Bouef Bourguignon miz

Some notes on the ingredients: Stewing cuts for beef include cuts from the rump and chuck (backside and shoulder). You may cube these yourself or buy them already prepared from the Swiss Butchery. If you decide not to use the bacon, remember to use a few more tablespoons of olive oil.

Fried Bacon

Start off by frying your bacon with the olive oil in a pot deep enough to hold all the ingredients (the last thing you want is to have your wine and stock overflow). While that's taking care of itself, coat your beef cubes lightly with the flour, which helps dry them out and aids in browning them.

Searing beef

Once your bacon has rendered a goodish amount of fat, remove it and start to sear your beef cubes. Try not to set off any smoke detectors. Make sure there's enough oil in the pot, or your meat won't form a nice crust and all your flour will just stick to the base of the pot, as you can see here.

Browning vegetables

Remove your meat and toss in the garlic and vegetables to brown. Carrots, onions and celery are good friends, so don't be afraid to keep them in there a little longer.

And mushrooms

Not too long though, because the mushrooms want a piece of the action too. Throw them in to cook till they've turned golden and start glistening.

Noo 014

Since the meat requires a much longer time to cook than the vegetables, remove the vegetables to a separate container while you return the meat to the pot, along with the wine, stock, tomato paste and herbs. The liquid should just about cover the meat. Feel free to add in a cup of water to reduce the saltiness of your stewing liquid. Let it simmer away on your stovetop for an hour, topping up the liquid every fifteen minutes or so with water (you could use wine or stock, but that does make the sauce a bit salty).

Noo 015

After an hour, add your vegetables to the mix and continue to let the stew simmer for another hour or so. Now you may notice that I'm being quite imprecise about the time. This is because I can assure you that this particular stew requires at least 2 hours to cook, if not more, depending on how much meat you're cooking. So please budget on about 2 - 3 hours cooking time. The best test is the fork test; if a fork pierces the beef easily, it's cooked. Having said that though, it's almost impossible to overcook stews, so if your beef is tough and stringy, it means you've undercooked rather than overcooked it.

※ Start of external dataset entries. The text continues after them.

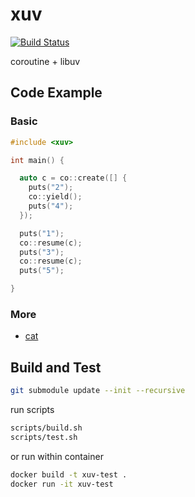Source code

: # xuv

[![Build Status][build-badge]][build-status]

coroutine + libuv

## Code Example

### Basic

```cxx
#include <xuv>

int main() {

  auto c = co::create([] {
    puts("2");
    co::yield();
    puts("4");
  });

  puts("1");
  co::resume(c);
  puts("3");
  co::resume(c);
  puts("5");

}
```

### More

- [cat](examples/cat.cc)

## Build and Test

```bash
git submodule update --init --recursive
```

run scripts

```bash
scripts/build.sh
scripts/test.sh
```

or run within container

```bash
docker build -t xuv-test .
docker run -it xuv-test
```

[build-badge]: https://img.shields.io/travis/airt/xuv.svg
[build-status]: https://travis-ci.org/airt/xuv
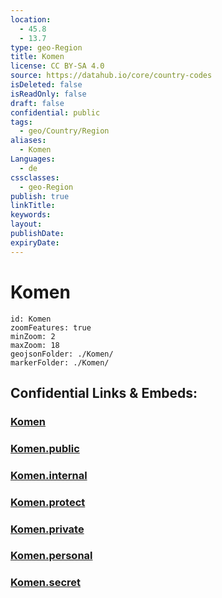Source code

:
 ```yaml
---
location:
  - 45.8
  - 13.7
type: geo-Region
title: Komen
license: CC BY-SA 4.0
source: https://datahub.io/core/country-codes
isDeleted: false
isReadOnly: false
draft: false
confidential: public
tags:
  - geo/Country/Region
aliases:
  - Komen
Languages:
  - de
cssclasses:
  - geo-Region
publish: true
linkTitle:
keywords:
layout:
publishDate:
expiryDate:
---
```


# Komen

```leaflet
id: Komen
zoomFeatures: true 
minZoom: 2 
maxZoom: 18
geojsonFolder: ./Komen/
markerFolder: ./Komen/
```


## Confidential Links & Embeds: 

### [Komen](/_Standards/Earth/Continent/Europe/Europe~Central/Slovenia/Regions~Slovenia/Obalno-kraška/counties~Obalno-kraška/Komen.md) 

### [Komen.public](/_public/Earth/Continent/Europe/Europe~Central/Slovenia/Regions~Slovenia/Obalno-kraška/counties~Obalno-kraška/Komen.public.md) 

### [Komen.internal](/_internal/Earth/Continent/Europe/Europe~Central/Slovenia/Regions~Slovenia/Obalno-kraška/counties~Obalno-kraška/Komen.internal.md) 

### [Komen.protect](/_protect/Earth/Continent/Europe/Europe~Central/Slovenia/Regions~Slovenia/Obalno-kraška/counties~Obalno-kraška/Komen.protect.md) 

### [Komen.private](/_private/Earth/Continent/Europe/Europe~Central/Slovenia/Regions~Slovenia/Obalno-kraška/counties~Obalno-kraška/Komen.private.md) 

### [Komen.personal](/_personal/Earth/Continent/Europe/Europe~Central/Slovenia/Regions~Slovenia/Obalno-kraška/counties~Obalno-kraška/Komen.personal.md) 

### [Komen.secret](/_secret/Earth/Continent/Europe/Europe~Central/Slovenia/Regions~Slovenia/Obalno-kraška/counties~Obalno-kraška/Komen.secret.md)

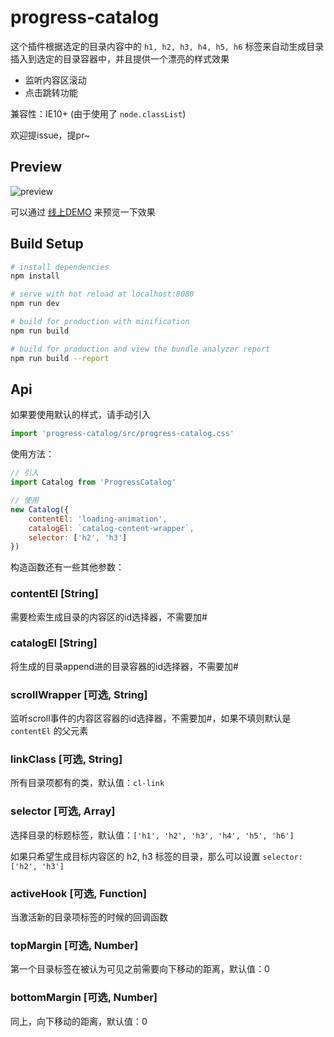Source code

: # progress-catalog

这个插件根据选定的目录内容中的 `h1, h2, h3, h4, h5, h6` 标签来自动生成目录插入到选定的目录容器中，并且提供一个漂亮的样式效果

- 监听内容区滚动
- 点击跳转功能

兼容性：IE10+ (由于使用了 `node.classList`)

欢迎提issue，提pr~

## Preview

![preview](https://github.com/SHERlocked93/progress-catalog/blob/master/assets/progress-catalog.gif)

可以通过 [线上DEMO](http://sherlocked93.club/vue-style-codebase/) 来预览一下效果

## Build Setup

``` bash
# install dependencies
npm install

# serve with hot reload at localhost:8080
npm run dev

# build for production with minification
npm run build

# build for production and view the bundle analyzer report
npm run build --report
```


## Api
如果要使用默认的样式，请手动引入

```js
import 'progress-catalog/src/progress-catalog.css'
```

使用方法：
```js
// 引入
import Catalog from 'ProgressCatalog'

// 使用 
new Catalog({
	contentEl: 'loading-animation',
	catalogEl: `catalog-content-wrapper`,
	selector: ['h2', 'h3']
})
```

构造函数还有一些其他参数：

### contentEl [String]
需要检索生成目录的内容区的id选择器，不需要加#

### catalogEl [String]
将生成的目录append进的目录容器的id选择器，不需要加#

### scrollWrapper [可选, String]
监听scroll事件的内容区容器的id选择器，不需要加#，如果不填则默认是 `contentEl` 的父元素

### linkClass [可选, String]
所有目录项都有的类，默认值：`cl-link`

### selector [可选, Array]
选择目录的标题标签，默认值：`['h1', 'h2', 'h3', 'h4', 'h5', 'h6']`

如果只希望生成目标内容区的 h2, h3 标签的目录，那么可以设置 `selector: ['h2', 'h3']`

### activeHook [可选, Function]
当激活新的目录项标签的时候的回调函数

### topMargin [可选, Number]
第一个目录标签在被认为可见之前需要向下移动的距离，默认值：0

### bottomMargin [可选, Number]
同上，向下移动的距离，默认值：0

Once the meat is tender, Julia recommends removing all the vegetables and meat in order to boil down the sauce to thicken it. You could do this, though it's a bit of work. You could also thicken it by using beurre manié or kneaded butter, which is basically just 1 tablespoon of butter and 1 tablespoon of flour mixed to form a dough and whisked into your sauce over low heat till the desired thickness. Or, you could just be lazy and leave your stew as it is. C'est okay, really.

Boeuf Bourguignon

As you can see, I was a bit greedy in dishing out the stew. I served it with some last-minute mashed potatoes, but it'll go well with couscous, risotto, noodles, just about any sort of carbohydrate.

Boeuf Bourguignon, like all stews, refrigerates and freezes extremely easily, and tastes even better the next day once all the flavours have had time to develop and bloom.

As Julia says, "carefully done, and perfectly flavoured, it is certainly one of the most delicious beef dishes concocted by man". Now, she may be indulging in a little culinary hyperbole, but she's not that far from the truth.

Et voilà, ma contribution à l'IMBB de ce mois-ci et bon appétit à tous!

Footnote: I know I was supposed to include a glass of wine, but considering this recipe used a good half-bottle of wine, I'm sure I'll be forgiven for that small omission.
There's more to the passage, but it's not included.